_RECORDED INFORMATION_
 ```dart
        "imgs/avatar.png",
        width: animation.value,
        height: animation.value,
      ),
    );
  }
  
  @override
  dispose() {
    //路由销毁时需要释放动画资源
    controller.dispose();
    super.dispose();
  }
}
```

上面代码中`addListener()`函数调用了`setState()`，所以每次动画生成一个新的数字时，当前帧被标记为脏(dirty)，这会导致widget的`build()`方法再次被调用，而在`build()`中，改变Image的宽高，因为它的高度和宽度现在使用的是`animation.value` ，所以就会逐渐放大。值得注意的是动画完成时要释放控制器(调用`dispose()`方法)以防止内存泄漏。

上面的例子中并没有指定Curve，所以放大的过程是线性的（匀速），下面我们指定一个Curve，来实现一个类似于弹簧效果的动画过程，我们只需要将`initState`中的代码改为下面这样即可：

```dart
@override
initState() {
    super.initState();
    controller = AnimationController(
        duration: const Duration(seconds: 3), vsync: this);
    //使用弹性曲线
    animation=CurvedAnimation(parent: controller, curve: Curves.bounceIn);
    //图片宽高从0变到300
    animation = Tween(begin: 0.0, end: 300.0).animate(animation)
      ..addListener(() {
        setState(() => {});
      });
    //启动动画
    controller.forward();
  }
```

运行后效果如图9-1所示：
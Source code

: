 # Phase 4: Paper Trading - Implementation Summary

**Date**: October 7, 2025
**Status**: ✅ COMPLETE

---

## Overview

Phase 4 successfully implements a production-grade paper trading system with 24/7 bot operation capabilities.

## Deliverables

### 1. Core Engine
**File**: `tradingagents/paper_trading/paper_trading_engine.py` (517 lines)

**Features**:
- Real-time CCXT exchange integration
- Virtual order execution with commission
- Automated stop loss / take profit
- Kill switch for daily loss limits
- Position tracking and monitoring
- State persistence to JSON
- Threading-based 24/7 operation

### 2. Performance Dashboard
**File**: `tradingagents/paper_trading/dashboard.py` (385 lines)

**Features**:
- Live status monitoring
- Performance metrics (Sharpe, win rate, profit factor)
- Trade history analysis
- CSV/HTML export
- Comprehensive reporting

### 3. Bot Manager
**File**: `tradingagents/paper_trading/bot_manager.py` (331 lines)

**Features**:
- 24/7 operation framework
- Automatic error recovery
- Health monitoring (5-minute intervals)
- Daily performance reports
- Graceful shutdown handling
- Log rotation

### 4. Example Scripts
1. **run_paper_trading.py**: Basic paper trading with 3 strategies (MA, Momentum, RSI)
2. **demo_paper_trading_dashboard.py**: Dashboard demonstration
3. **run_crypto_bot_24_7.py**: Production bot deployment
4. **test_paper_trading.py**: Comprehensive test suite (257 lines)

_ABOUT THIS TASK_
All lines above from the one containing "## Deliverables" to the one containing "- Position tracking and monitoring" must be repeated exactly, both lines included, and no others.

_WRITTEN SOLUTION_
## Deliverables

### 1. Core Engine
**File**: `tradingagents/paper_trading/paper_trading_engine.py` (517 lines)

**Features**:
- Real-time CCXT exchange integration
- Virtual order execution with commission
- Automated stop loss / take profit
- Kill switch for daily loss limits
- Position tracking and monitoring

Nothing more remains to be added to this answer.